When the amp's output network is properly tuned to the load, then the
finals do not see any reflected power, and should deliver all of their
available power into the output network. Normally, you can't see this on
the meter because forward and reflected power are typically measured after
the output network. If the output network is properly designed and tuned,
then I believe that it will also deliver all of the power into the
feedline. When the initial impedance mismatch exceeds the capabilities of
the output network, then an external tuner can be used to effect a match.
Again, in theory, 100% of the available plate output power should be
delivered to the feedline/antenna when the impedances are matched.
However, there is one caveat to that theory: heat dissipation by the output
or tuning network. Take a look at the latest QST for information on how
some popular antenna tuners dissipate a significant percentage of output
power as heat when called upon to match tough loads. The percentage seems
to be very dependent on tuner design and build. This leads me to believe
that it is also possible to lose power through heat dissipation in the
amp's output network if it is not properly designed or if it is used
outside of its operating parameters (does anyone know if this can actually
happen?) In both cases, this heat dissipation represents power that is not
getting to the feedline/antenna. However, this applies to unusually
difficult amtching situations and I have no idea how you would measure the
heat dissipation and subtract its effect from the power reaching the
antenna/feedline. Therefore, let's ignore this caveat.
I think we can assume that in the case of a properly matching a typical
load with a well-designed output and matching network, all of the power
gets to the feedline. I know absolutely nothing about how a mismatch
affects feedline losses, but would love to hear about it from someone on
this reflector. Supposedly, it's a myth that coax feedlines radiate when
there's a mismatch, so power won't be lost there. Do they ever get hot?

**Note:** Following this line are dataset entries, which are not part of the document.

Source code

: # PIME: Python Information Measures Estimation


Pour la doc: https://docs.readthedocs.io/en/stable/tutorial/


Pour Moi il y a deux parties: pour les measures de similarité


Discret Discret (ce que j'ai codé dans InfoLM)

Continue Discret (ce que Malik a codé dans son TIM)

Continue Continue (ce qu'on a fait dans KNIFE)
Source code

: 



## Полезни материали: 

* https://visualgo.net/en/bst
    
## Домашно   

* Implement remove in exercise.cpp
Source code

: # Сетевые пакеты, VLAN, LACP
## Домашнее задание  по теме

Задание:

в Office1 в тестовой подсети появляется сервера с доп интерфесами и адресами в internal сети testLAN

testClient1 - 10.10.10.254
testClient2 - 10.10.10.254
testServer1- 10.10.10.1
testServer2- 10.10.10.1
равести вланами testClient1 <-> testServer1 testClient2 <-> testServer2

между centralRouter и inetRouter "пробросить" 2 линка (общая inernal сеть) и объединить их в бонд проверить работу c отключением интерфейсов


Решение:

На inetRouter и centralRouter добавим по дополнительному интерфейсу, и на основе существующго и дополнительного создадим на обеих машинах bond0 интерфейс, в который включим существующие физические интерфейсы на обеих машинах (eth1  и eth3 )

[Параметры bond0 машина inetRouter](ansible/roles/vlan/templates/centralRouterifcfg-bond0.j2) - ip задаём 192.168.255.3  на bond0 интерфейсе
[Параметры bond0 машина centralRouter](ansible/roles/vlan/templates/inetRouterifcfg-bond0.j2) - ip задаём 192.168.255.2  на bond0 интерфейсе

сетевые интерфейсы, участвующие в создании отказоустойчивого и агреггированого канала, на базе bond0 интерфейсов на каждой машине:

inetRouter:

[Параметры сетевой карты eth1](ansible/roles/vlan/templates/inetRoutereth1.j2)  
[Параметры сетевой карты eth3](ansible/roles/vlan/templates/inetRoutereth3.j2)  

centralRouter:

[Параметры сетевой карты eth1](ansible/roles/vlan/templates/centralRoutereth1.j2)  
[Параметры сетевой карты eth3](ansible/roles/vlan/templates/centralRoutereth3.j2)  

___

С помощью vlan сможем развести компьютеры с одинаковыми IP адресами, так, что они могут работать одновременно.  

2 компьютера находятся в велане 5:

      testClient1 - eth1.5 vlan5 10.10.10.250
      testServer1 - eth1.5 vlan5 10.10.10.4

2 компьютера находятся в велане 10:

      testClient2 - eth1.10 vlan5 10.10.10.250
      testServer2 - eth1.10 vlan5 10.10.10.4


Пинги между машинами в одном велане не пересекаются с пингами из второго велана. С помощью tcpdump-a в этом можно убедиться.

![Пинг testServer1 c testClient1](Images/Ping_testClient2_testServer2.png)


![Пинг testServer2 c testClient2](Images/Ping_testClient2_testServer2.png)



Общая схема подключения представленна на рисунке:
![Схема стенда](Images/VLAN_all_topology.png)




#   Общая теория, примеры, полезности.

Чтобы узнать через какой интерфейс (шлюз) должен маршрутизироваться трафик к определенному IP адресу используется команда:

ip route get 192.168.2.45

If all of the power gets to the antenna, then that raises the whole issue
of antenna radiation efficiency. Let's say that you have an 80 meter
dipole, and use your antenna tuner to match the amp at 160 meters. In
theory, with a proper match all of the power gets to the load. But we know
that under these circumstances the antenna will be a lousy radiator. What
happens to the power? My guess is that it heats up the antenna or coax (or
both). Anybody know?
To address the original question about the FCC power limit of 1500 watts
PEP, I'm sure that the limit applies to the power output by the transmitter
when it is properly matched to the load (which represents the maximum power
that can be dumped by the transmitter into the feedline.) In this case,
when you measure 2500 watts forward power and 1000 watts reflected power,
you are breaking the rules. You would have to scale back the output power
to 1500 watts to be operating legally. In other words, what happens after
the power leaves your transmitter is your problem. If the antenna and/or
feedline waste power, too bad. At least you will not exceed the limit. If
the antenna is a lousy radiator, that doesn't mean you get to pump in more
power. The good news is that if the antenna is a great radiator and
concentrates most of the power in one direction, effectively giving you
many multiples of the transmitter power in gain, you don't have to reduce
the output power!
Dick, WC1M
----------
> From: Doug.Hall. <dhall@jps.com>
> To: amps@contesting.com
> Subject: Re: [AMPS] Lets chew on this
To: <amps@contesting.com>
> Date: Wednesday, March 05, 1997 11:00 AM
>
> Tom Rauch (W8JI) <W8JItom@worldnet.att.net> wrote:
> >
> >If you have 2500 watts forward, and 1000 watts reflected, it is 1500
> >watts output.
> >
> >73 Tom
>
> No wonder you have such a big signal :-)
>
> Seriously, I'll be the first to admit that I'm no expert here, but
this
> seems totally incorrect to me. What happens to the 1000 watts of
reflected
> power? Does it come back into the amp and just sit there? Of course not!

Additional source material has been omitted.